No shower curtains as it's a half bath. I'm going to check for water residue now... the wax ring thought is interesting....will have to address it with DH. There's something about "unscrewing the toilet" that just doesn't seem easy.


----------



## olehippy (Feb 16, 2005)

If you don't use that bathroom often the p-trap maybe empty of water causing smells to come back into the room through the pipes.

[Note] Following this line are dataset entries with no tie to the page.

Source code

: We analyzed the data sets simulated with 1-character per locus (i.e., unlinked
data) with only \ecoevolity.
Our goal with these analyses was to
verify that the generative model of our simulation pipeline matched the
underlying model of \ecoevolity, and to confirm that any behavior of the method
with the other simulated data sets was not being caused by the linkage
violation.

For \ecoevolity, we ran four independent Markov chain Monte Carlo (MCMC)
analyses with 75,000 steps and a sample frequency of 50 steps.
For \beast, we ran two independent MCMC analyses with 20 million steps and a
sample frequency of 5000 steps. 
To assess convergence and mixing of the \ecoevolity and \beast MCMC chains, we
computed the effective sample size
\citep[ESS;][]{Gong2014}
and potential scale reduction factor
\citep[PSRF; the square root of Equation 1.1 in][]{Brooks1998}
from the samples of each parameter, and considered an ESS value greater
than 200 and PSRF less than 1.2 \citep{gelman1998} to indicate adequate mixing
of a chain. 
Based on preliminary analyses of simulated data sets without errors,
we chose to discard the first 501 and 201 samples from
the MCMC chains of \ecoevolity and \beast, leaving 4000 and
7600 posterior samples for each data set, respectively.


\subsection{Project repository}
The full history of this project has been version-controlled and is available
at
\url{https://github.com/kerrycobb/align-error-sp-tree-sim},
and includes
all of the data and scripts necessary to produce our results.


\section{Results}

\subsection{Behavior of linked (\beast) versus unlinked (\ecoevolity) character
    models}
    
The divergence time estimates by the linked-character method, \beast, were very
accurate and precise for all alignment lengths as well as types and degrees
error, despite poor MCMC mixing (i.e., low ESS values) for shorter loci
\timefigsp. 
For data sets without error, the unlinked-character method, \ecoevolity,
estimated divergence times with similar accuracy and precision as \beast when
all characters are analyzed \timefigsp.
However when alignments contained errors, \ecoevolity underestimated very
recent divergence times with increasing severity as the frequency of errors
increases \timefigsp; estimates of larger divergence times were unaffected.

Run some water in the sink and shower and flush the toilet. I'd let the water run for a minute or so.


----------



## Turquesa (May 30, 2007)

Since we're all speculating, I thought I'd throw another thought out there. For my parents, the strange smell ended up being dead rodents in their septic system.







: (Sarchastic smiley!)

The smell was coming through the pipes, kind of like what PP suggested. If it smells vaguely like a rotting animal corpse, you may want to check whatever plumbing system you have for the source.


----------



## hibana (Jun 9, 2006)

Quote:


Originally Posted by *olehippy* 
If you don't use that bathroom often the p-trap maybe empty of water causing smells to come back into the room through the pipes.

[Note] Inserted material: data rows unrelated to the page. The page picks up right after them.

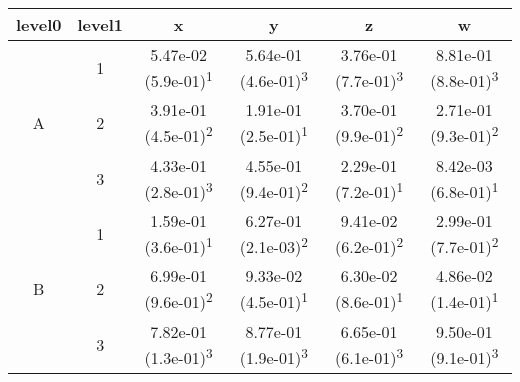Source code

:\begin{tabular}{cccccc}
\toprule
level0 & level1&x&y&z&w\tabularnewline
\midrule
\multirow{3}{*}{A}&1& 5.47e-02 (5.9e-01)\textsuperscript{1}& 5.64e-01 (4.6e-01)\textsuperscript{3}& 3.76e-01 (7.7e-01)\textsuperscript{3}& 8.81e-01 (8.8e-01)\textsuperscript{3}\tabularnewline
&2& 3.91e-01 (4.5e-01)\textsuperscript{2}& 1.91e-01 (2.5e-01)\textsuperscript{1}& 3.70e-01 (9.9e-01)\textsuperscript{2}& 2.71e-01 (9.3e-01)\textsuperscript{2}\tabularnewline
&3& 4.33e-01 (2.8e-01)\textsuperscript{3}& 4.55e-01 (9.4e-01)\textsuperscript{2}& 2.29e-01 (7.2e-01)\textsuperscript{1}& 8.42e-03 (6.8e-01)\textsuperscript{1}\tabularnewline
\midrule
\multirow{3}{*}{B}&1& 1.59e-01 (3.6e-01)\textsuperscript{1}& 6.27e-01 (2.1e-03)\textsuperscript{2}& 9.41e-02 (6.2e-01)\textsuperscript{2}& 2.99e-01 (7.7e-01)\textsuperscript{2}\tabularnewline
&2& 6.99e-01 (9.6e-01)\textsuperscript{2}& 9.33e-02 (4.5e-01)\textsuperscript{1}& 6.30e-02 (8.6e-01)\textsuperscript{1}& 4.86e-02 (1.4e-01)\textsuperscript{1}\tabularnewline
&3& 7.82e-01 (1.3e-01)\textsuperscript{3}& 8.77e-01 (1.9e-01)\textsuperscript{3}& 6.65e-01 (6.1e-01)\textsuperscript{3}& 9.50e-01 (9.1e-01)\textsuperscript{3}\tabularnewline
\bottomrule
\end{tabular}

Run some water in the sink and shower and flush the toilet. I'd let the water run for a minute or so.

This. Also, if you have a leak under the toilet, you could be smelling rotting floorboards or sub flooring.


----------



## llamalluv (Aug 24, 2007)

Quote:


Originally Posted by *MamaRBH* 
No shower curtains as it's a half bath. I'm going to check for water residue now... the wax ring thought is interesting....will have to address it with DH. There's something about "unscrewing the toilet" that just doesn't seem easy.










I've done it. If I can do it, any other idiot can do it.







Keep in mind, if you lift up that toilet, you MUST replace the wax ring, so before you do anything, buy one.


----------



## Limabean1975 (Jan 4, 2008)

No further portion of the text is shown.